Katastrophe como força de criação
A palavra “catástrofe” teve sua força diminuída no correr da história. Sua força originária nascida do grego adormeceu, exibindo hoje não mais que a pálida sinonímia de desastre, de infortúnio convulsivo, evento que levaria um dado estado de coisas à sua consumação.
Porém, é necessário nos darmos conta que em toda “catástrofe” ainda habita uma “katastrophe” (καταστροφή). Em seu solo primeiro, catástrofe é a união das palavras gregas “kata”, “para baixo” e “strephéin”, “dar a volta” ou “reviravolta”.
Originalmente “katastrophe” era palavra de uso teatral e indicava um recurso dramatúrgico que impunha sobre o enredo em seu final uma grande reviravolta.
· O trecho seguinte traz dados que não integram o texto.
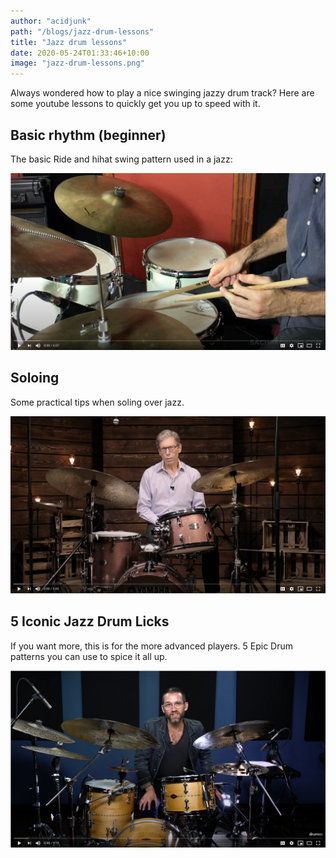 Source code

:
 ```yaml
---
author: "acidjunk"
path: "/blogs/jazz-drum-lessons"
title: "Jazz drum lessons"
date: 2020-05-24T01:33:46+10:00
image: "jazz-drum-lessons.png"
---
```


Always wondered how to play a nice swinging jazzy drum track? Here are some youtube lessons to quickly get you up to speed 
with it.

## Basic rhythm (beginner)

The basic Ride and hihat swing pattern used in a jazz:

[![Swing cymbal](./jazz-drum-lessons-youtube-1.png)](https://www.youtube.com/watch?v=Gc4OHMhOyAg "The Swing Cymbal Beat")

## Soloing

Some practical tips when soling over jazz.

[![Soloing over jazz](./jazz-drum-lessons-youtube-2.png)](https://www.youtube.com/watch?v=UNQO4y5TsLo "Soloing on Drums in a Jazz Context")

## 5 Iconic Jazz Drum Licks

If you want more, this is for the more advanced players. 5 Epic Drum patterns you can use to spice it all up.

[![Iconic patterns](./jazz-drum-lessons-youtube-3.png)](https://www.youtube.com/watch?v=IXtFc522mRo "5 Iconic Jazz Drum Licks")
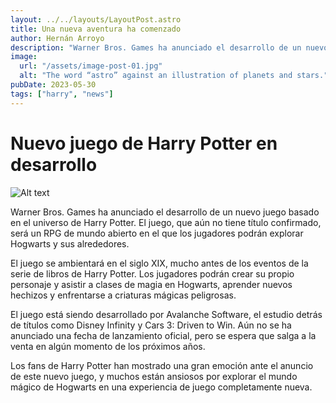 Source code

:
 ```yaml
---
layout: ../../layouts/LayoutPost.astro
title: Una nueva aventura ha comenzado
author: Hernán Arroyo
description: "Warner Bros. Games ha anunciado el desarrollo de un nuevo juego basado en el universo de Harry Potter. El juego, que aún no tiene título confirmado, será un RPG de mundo abierto en el que los jugadores podrán explorar Hogwarts y sus alrededores."
image:
  url: "/assets/image-post-01.jpg"
  alt: "The word “astro” against an illustration of planets and stars."
pubDate: 2023-05-30
tags: ["harry", "news"]
---
```


# Nuevo juego de Harry Potter en desarrollo

![Alt text](/assets/image-post-01.jpg "a title")

Warner Bros. Games ha anunciado el desarrollo de un nuevo juego basado en el universo de Harry Potter. El juego, que aún no tiene título confirmado, será un RPG de mundo abierto en el que los jugadores podrán explorar Hogwarts y sus alrededores.

El juego se ambientará en el siglo XIX, mucho antes de los eventos de la serie de libros de Harry Potter. Los jugadores podrán crear su propio personaje y asistir a clases de magia en Hogwarts, aprender nuevos hechizos y enfrentarse a criaturas mágicas peligrosas.

El juego está siendo desarrollado por Avalanche Software, el estudio detrás de títulos como Disney Infinity y Cars 3: Driven to Win. Aún no se ha anunciado una fecha de lanzamiento oficial, pero se espera que salga a la venta en algún momento de los próximos años.

Los fans de Harry Potter han mostrado una gran emoción ante el anuncio de este nuevo juego, y muchos están ansiosos por explorar el mundo mágico de Hogwarts en una experiencia de juego completamente nueva.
A reviravolta narrativa pegava no contrapé o espectador, subtraindo-o daquilo que esperava como sendo o rumo natural da história. A “katastrophe” do teatro grego, portanto, surpreendia a plateia desavisada ao final de uma tragédia ou comédia, conduzindo a história à um rumo trilhado pela própria vida: o imprevisto.
Recuperando essa semente grega, toda catástrofe recobra a memória e pode voltar a ser “katastrophe”, encarnando a força do inesperado. Em katastrophe o fluxo da vida não se aquieta diante de qualquer naufrágio do horizonte e cria uma vereda que escapa ao previsível. Em katastrophe suspende-se o costumeiro, arromba-se o habitual que, mortífero, tende a atar o futuro aos vícios do presente. Em katastrophe a vida se livra de toda aporia e pode surpreende-se, reintegrando os viventes ao seu fluxo e ao seu devir.
Podemos extrapolar o “theatron” grego, o lugar onde tudo se vê. E indo além dele nos damos conta que se há uma força que todas as artes conclamam e encarnam, sejam elas quais forem, será exatamente a força desadormecida da katastrophe. Força que revolve a terra, que impele tudo o que há para o seu fora. Que desfaz o silêncio das sementes. Que se anuncia como o reverso de todo prenunciado.
Em katastrophe a arte será, portanto, uma maneira de acordar, será uma espécie qualquer de anti-barbitúrico. Ela servirá de porta arrombada, para que esta presença revolta surja, para que o hálito deste incêndio, sem nome e sem idade, adentre. Vista assim a arte é a grande metáfora da vida, uma equação sempre precária entre Erós e Tanathós, o miolo glorioso de todas as tragédias.
Em katastrophe a arte bem pode ser comparada a um tipo de incêndio. E é bom que se diga que nem todos os incêndios são criminosos. Há incêndios naturais que transformam densas florestas em clareira calcinada. E são as cinzas do que se foi que fertilizam a terra para que novas contorções da vida possam brotar.
Falar de incêndios é falar de impermanência. Falar de incêndios é sentir a precariedade que respira em tudo. Falar de incêndios é dar voz a incerteza. Falar de incêndios é falar de uma cega fidelidade à vida. A vida: esse açoite lançado sobre tudo que se quer fixo, certo e eterno.
Esta fidelidade cega pode levar um homem a abandonar tudo. A nada salvar do fogo que calcina sua casa, além do próprio fogo. É isso o que sugere Jean Cocteau ao dizer: “se minha casa pegasse fogo, eu salvaria o fogo”.